◆ EXTRACTED RECORDS ◆
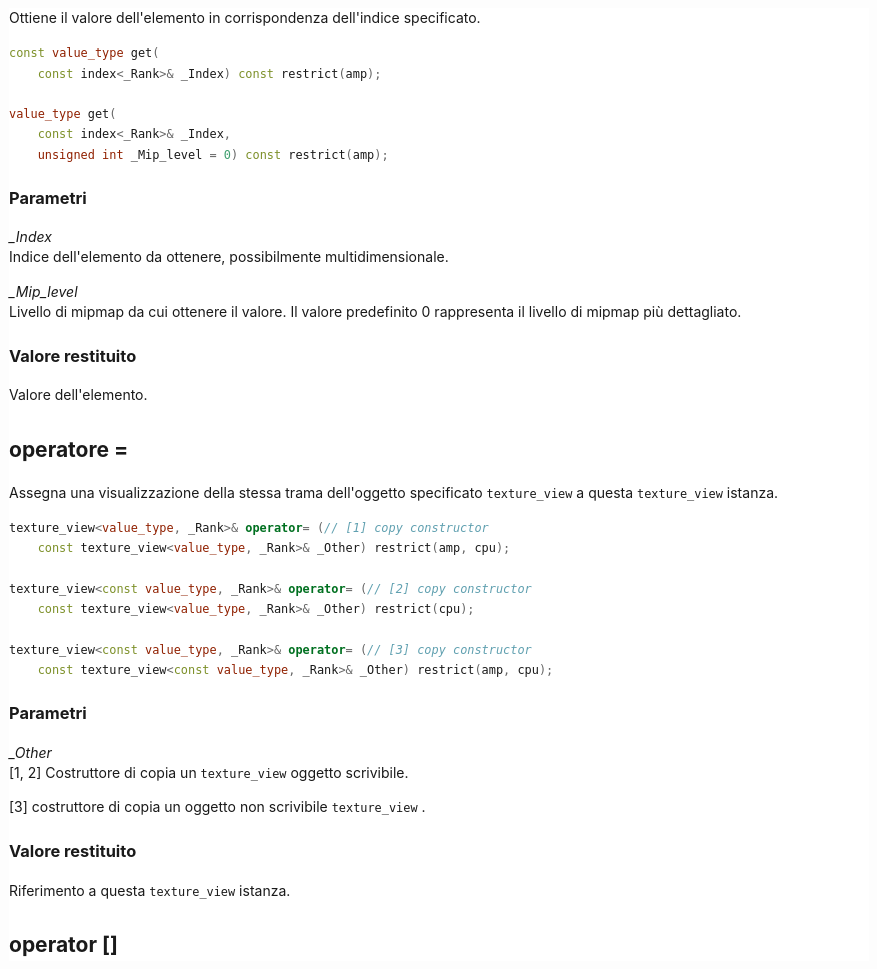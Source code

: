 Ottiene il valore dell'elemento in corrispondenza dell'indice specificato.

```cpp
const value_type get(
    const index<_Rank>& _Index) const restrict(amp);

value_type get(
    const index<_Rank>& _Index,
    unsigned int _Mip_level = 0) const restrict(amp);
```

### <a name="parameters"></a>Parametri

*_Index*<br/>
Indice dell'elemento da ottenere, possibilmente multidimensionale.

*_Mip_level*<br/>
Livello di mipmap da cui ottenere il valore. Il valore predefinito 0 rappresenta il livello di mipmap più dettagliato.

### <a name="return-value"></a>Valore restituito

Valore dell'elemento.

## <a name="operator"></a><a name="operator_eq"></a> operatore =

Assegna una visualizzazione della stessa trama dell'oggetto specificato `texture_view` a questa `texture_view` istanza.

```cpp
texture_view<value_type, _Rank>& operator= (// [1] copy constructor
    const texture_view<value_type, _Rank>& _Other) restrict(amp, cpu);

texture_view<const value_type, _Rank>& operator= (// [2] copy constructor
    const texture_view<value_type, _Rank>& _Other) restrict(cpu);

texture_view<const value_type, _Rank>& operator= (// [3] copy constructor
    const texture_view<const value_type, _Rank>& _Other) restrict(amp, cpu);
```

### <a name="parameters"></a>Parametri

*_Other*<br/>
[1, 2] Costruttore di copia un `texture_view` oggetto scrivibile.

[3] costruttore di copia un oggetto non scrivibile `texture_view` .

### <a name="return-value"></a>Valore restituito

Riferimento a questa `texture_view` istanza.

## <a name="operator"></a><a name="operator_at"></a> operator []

...

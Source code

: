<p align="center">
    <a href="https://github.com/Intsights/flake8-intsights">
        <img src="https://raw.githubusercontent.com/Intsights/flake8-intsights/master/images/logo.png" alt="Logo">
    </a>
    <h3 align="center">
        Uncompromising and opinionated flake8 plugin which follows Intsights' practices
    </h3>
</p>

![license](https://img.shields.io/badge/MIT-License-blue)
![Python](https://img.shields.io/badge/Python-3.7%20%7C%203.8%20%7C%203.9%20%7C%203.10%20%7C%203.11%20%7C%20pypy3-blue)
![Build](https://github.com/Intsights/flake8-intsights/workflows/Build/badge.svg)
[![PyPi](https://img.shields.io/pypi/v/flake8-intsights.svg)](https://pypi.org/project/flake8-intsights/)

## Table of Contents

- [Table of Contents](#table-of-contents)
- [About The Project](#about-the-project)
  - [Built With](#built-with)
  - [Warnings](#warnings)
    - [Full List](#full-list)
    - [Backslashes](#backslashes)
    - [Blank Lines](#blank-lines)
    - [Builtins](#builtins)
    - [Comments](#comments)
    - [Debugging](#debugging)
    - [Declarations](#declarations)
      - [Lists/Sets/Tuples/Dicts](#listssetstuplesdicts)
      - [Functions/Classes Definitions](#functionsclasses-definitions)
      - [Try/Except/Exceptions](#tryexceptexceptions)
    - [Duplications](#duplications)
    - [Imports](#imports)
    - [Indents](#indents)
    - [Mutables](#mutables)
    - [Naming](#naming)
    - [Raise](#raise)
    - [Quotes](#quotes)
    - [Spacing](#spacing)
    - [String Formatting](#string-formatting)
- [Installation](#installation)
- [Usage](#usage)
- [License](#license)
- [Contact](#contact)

◆ TASK BRIEF ◆
All that is wanted is a faithful reproduction of the line above with "- [Duplications](#duplications)", the line with "- [Contact](#contact)", and every line in between.

◆ WRITTEN SOLUTION ◆
    - [Duplications](#duplications)
    - [Imports](#imports)
    - [Indents](#indents)
    - [Mutables](#mutables)
    - [Naming](#naming)
    - [Raise](#raise)
    - [Quotes](#quotes)
    - [Spacing](#spacing)
    - [String Formatting](#string-formatting)
- [Installation](#installation)
- [Usage](#usage)
- [License](#license)
- [Contact](#contact)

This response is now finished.